Sunday, August 04, 2013

The Great Wild Duck Chase Of 2013

I traveled to the east coast for a week to spend with my husband's family last week. While getting ready for the journey I had no idea what would be in store for me on one of the vacation days. We flew into Rochester, NY and then drove about an hour and a half southeast to Keuka lake. (I'll share my pictures with you soon) 
 Over the course of a few days we all started to see different groups of ducks. Sometimes there were groups of adults swimming together. Sometimes there were mama ducks swimming with ducklings and sometimes there would just be a lone duck floating by. Nothing to exciting or out of the ordinary.
 One day a mama swam by with five ducklings. Now to me these ducklings looked awfully small for this late in the season but what do I know? The next day we saw a mama swim by with four ducklings. Now I am not sure it this was the same duck or not who had swam by with five the day before.  This mama with four swam very close to all us humans. She didn't seem to care about our proximity to her babies. She led them right under the docks to a very small shore area. Too me this all seemed normal. Why shouldn't a mama duck show her babies how to get up on shore safely or look for food? I saw the adult duck do a weird flop (I decided she tripped) and then signal her babies to get back into the water. As they swam by me I counted the ducklings, three was the number I came up with. Wait, THREE!? What happened to the fourth one? I asked one of my sister in laws to confirm if there had in fact been four ducklings. When she said yes, I got worried. I searched the very small shoreline and suddenly saw the abandoned duckling. Without stopping to think about it, I swooped down onto little shore and picked up the duckling. By this time I had the attention of most of my husband's family. The mother duck had disappeared fast up the lake without a second thought for her lost duckling. I retraced what I had seen and decided that the mama duck had purposely tried to hurt this duckling I was now holding so it couldn't follow her and the others. In her little brain she had decided that it was too slow or too small and didn't want it anymore.

I know the natural world is a hard and cruel place. However I didn't think animal mother's just left a baby unless it was deformed or hurt.
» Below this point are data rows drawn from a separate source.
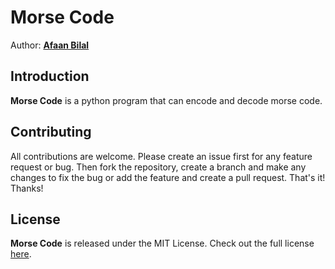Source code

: Morse Code
==========

Author: **[Afaan Bilal](https://afaan.me)**  

## Introduction
**Morse Code** is a python program that can encode and decode morse code.

## Contributing
All contributions are welcome. Please create an issue first for any feature request
or bug. Then fork the repository, create a branch and make any changes to fix the bug 
or add the feature and create a pull request. That's it!
Thanks!

## License
**Morse Code** is released under the MIT License.
Check out the full license [here](LICENSE).
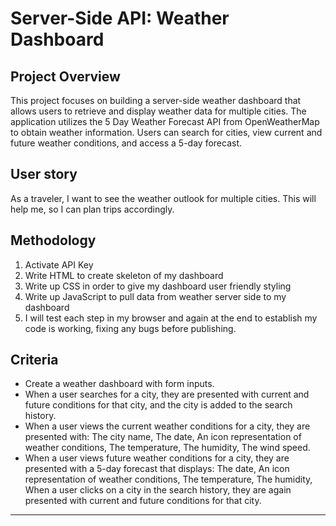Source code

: # Server-Side API: Weather Dashboard

## Project Overview

This project focuses on building a server-side weather dashboard that allows users to retrieve and display weather data for multiple cities. The application utilizes the 5 Day Weather Forecast API from OpenWeatherMap to obtain weather information. Users can search for cities, view current and future weather conditions, and access a 5-day forecast.

## User story
As a traveler, I want to see the weather outlook for multiple cities.
This will help me, so I can plan trips accordingly.

## Methodology
1. Activate API Key
2. Write HTML to create skeleton of my dashboard
3. Write up CSS in order to give my dashboard user friendly styling
4. Write up JavaScript to pull data from weather server side to my dashboard
5. I will test each step in my browser and again at the end to establish my code is working, fixing any bugs before publishing.

## Criteria
- Create a weather dashboard with form inputs.
- When a user searches for a city, they are presented with current and future conditions for that city, and the city is added to the search history.
- When a user views the current weather conditions for a city, they are presented with: The city name, The date, An icon representation of weather conditions, The temperature, The humidity, The wind speed.
- When a user views future weather conditions for a city, they are presented with a 5-day forecast that displays: The date, An icon representation of weather conditions, The temperature, The humidity, When a user clicks on a city in the search history, they are again presented with current and future conditions for that city.


<!-- Screen shot -->

<!-- Github link -->

<!-- Published link -->



---

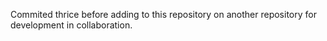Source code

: Commited thrice before adding to this repository on another repository for development in collaboration.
This little duckling had good little wings, a strong pair of webbed feet and a nicely formed duck bill. Other then being slightly smaller then it's siblings there was nothing wrong with it.
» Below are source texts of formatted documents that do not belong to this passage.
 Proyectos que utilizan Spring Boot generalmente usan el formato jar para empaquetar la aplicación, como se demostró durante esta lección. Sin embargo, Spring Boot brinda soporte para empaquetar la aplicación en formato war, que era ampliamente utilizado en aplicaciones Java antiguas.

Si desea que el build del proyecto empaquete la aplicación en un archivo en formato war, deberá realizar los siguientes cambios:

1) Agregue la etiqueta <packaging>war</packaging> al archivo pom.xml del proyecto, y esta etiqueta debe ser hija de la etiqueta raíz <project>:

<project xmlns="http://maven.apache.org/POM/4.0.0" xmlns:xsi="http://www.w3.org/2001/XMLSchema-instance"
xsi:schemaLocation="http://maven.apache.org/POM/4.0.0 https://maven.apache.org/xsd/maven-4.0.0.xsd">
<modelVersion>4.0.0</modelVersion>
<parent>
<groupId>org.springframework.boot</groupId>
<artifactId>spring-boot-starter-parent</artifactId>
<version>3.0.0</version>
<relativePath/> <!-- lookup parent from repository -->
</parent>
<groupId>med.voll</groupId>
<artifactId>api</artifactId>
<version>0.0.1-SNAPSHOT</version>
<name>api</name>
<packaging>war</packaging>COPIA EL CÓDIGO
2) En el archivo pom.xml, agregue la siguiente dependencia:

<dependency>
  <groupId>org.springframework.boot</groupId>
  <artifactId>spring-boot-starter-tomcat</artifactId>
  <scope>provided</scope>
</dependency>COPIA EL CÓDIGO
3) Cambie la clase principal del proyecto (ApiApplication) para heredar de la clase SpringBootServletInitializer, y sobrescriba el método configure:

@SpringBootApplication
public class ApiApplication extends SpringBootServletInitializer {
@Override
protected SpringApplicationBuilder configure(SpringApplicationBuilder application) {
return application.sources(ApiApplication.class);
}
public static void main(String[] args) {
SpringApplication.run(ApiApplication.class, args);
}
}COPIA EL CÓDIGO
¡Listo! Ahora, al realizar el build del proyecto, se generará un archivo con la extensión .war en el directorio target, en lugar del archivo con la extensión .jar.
My father in law offered to take me and the duckling to a veterinary clinic. About five miles down the road I had seen an animal hospital and so off we went with my new little terrified friend. The people at the first veterinary clinic were not that helpful. We finally got the name and phone number of a place that does rehabilitation in Penn Yan. The town of Penn Yan was about 20 miles north of where we currently were. And so off we went grumbling about unhelpful humans.

After arriving in the Penn Yan and driving past the human hospital we started to think that we had missed the destination and were getting a bit worried. We finally asked a postal worker if they knew of the place we were looking for. Oddly the postal employee wasn't quite sure but thought it should just be up the road. Finally we saw a veterinary clinic and pulled into the parking lot. All the front desk people enjoyed seeing a little fluffy duckling and told us about how they had just released another duck back into the wild. This was the place we needed to be! They took my saved duckling and my information with the promise to call and let me know how it goes.

Now I have driven about 50 miles to save one duck and have a story to share over the years. I couldn't just let that little one starve to death.